Buber is a Berland technology company that specializes in waste of investor's money. Recently Buber decided to transfer its infrastructure to a cloud. The company decided to rent CPU cores in the cloud for $ n $ consecutive days, which are numbered from $ 1 $ to $ n $ . Buber requires $ k $ CPU cores each day. The cloud provider offers $ m $ tariff plans, the $ i $ -th tariff plan is characterized by the following parameters: - $ l_i $ and $ r_i $ — the $ i $ -th tariff plan is available only on days from $ l_i $ to $ r_i $ , inclusive, - $ c_i $ — the number of cores per day available for rent on the $ i $ -th tariff plan, - $ p_i $ — the price of renting one core per day on the $ i $ -th tariff plan. Buber can arbitrarily share its computing core needs between the tariff plans. Every day Buber can rent an arbitrary number of cores (from 0 to $ c_i $ ) on each of the available plans. The number of rented cores on a tariff plan can vary arbitrarily from day to day. Find the minimum amount of money that Buber will pay for its work for $ n $ days from $ 1 $ to $ n $ . If on a day the total number of cores for all available tariff plans is strictly less than $ k $ , then this day Buber will have to work on fewer cores (and it rents all the available cores), otherwise Buber rents exactly $ k $ cores this day.

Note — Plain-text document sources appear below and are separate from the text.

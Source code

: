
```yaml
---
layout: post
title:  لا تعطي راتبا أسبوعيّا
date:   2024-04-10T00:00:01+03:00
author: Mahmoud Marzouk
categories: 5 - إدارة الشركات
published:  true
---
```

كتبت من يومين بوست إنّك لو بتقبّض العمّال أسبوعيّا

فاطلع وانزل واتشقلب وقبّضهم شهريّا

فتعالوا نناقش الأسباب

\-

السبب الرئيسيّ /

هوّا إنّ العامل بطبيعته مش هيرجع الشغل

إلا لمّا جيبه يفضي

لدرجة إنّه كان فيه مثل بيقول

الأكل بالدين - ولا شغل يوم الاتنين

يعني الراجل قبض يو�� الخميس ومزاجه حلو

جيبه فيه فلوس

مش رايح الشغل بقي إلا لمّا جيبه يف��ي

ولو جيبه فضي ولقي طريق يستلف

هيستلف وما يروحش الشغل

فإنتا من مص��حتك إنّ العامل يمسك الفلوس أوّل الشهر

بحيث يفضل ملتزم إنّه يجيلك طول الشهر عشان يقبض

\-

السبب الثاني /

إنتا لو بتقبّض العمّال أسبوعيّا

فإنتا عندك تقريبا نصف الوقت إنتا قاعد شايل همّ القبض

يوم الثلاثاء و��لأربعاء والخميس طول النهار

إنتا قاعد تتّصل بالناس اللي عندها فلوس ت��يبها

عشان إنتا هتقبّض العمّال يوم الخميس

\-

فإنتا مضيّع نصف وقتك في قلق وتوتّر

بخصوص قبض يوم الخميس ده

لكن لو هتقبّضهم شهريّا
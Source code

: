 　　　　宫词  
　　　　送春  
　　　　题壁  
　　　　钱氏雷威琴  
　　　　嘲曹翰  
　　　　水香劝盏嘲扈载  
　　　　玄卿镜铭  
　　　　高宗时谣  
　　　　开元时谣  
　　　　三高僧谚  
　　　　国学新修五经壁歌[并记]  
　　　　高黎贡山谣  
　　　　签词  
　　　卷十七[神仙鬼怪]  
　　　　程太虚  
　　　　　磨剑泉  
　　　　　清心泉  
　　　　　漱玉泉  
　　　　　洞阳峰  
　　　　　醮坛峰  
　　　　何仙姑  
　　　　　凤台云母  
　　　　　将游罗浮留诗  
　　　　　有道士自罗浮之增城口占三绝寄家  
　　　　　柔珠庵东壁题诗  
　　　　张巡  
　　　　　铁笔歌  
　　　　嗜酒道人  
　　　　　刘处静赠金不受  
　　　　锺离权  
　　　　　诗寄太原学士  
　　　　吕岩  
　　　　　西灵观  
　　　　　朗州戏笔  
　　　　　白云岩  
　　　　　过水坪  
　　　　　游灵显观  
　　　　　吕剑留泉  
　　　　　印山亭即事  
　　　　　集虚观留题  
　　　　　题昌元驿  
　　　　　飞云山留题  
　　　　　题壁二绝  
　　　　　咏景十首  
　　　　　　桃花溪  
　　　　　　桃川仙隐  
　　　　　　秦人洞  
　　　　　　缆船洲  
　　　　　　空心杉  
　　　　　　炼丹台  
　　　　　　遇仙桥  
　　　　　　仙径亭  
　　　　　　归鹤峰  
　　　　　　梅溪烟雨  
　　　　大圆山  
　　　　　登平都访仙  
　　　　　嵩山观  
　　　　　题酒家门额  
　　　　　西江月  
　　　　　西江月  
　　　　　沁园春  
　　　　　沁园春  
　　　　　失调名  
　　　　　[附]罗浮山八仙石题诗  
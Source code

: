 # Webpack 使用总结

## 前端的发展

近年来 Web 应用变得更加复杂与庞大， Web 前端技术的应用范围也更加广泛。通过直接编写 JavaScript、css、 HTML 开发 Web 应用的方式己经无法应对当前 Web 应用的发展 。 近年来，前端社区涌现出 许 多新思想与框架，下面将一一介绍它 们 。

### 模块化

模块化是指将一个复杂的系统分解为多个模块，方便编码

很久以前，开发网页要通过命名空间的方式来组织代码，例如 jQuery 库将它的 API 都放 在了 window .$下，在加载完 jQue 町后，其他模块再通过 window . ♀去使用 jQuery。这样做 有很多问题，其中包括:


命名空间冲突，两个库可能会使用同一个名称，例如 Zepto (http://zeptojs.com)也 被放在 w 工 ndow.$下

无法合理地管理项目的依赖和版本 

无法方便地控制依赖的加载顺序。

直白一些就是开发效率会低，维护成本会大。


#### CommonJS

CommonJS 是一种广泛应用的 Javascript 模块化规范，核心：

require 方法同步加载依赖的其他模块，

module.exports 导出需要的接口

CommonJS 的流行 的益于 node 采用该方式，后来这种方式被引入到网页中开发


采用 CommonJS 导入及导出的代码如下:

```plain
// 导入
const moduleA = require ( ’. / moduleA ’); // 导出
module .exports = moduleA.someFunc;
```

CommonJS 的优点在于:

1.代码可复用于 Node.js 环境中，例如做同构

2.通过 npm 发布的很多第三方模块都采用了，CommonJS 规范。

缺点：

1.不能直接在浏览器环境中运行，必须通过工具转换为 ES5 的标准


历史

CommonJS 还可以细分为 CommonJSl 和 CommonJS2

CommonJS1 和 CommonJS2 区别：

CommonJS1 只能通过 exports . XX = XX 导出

The first line of the input contains three integers $ n $ , $ k $ and $ m $ ( $ 1 \le n,k \le 10^6, 1 \le m \le 2\cdot10^5 $ ) — the number of days to analyze, the desired daily number of cores, the number of tariff plans. The following $ m $ lines contain descriptions of tariff plans, one description per line. Each line contains four integers $ l_i $ , $ r_i $ , $ c_i $ , $ p_i $ ( $ 1 \le l_i \le r_i \le n $ , $ 1 \le c_i, p_i \le 10^6 $ ), where $ l_i $ and $ r_i $ are starting and finishing days of the $ i $ -th tariff plan, $ c_i $ — number of cores, $ p_i $ — price of a single core for daily rent on the $ i $ -th tariff plan.

Print a single integer number — the minimal amount of money that Buber will pay.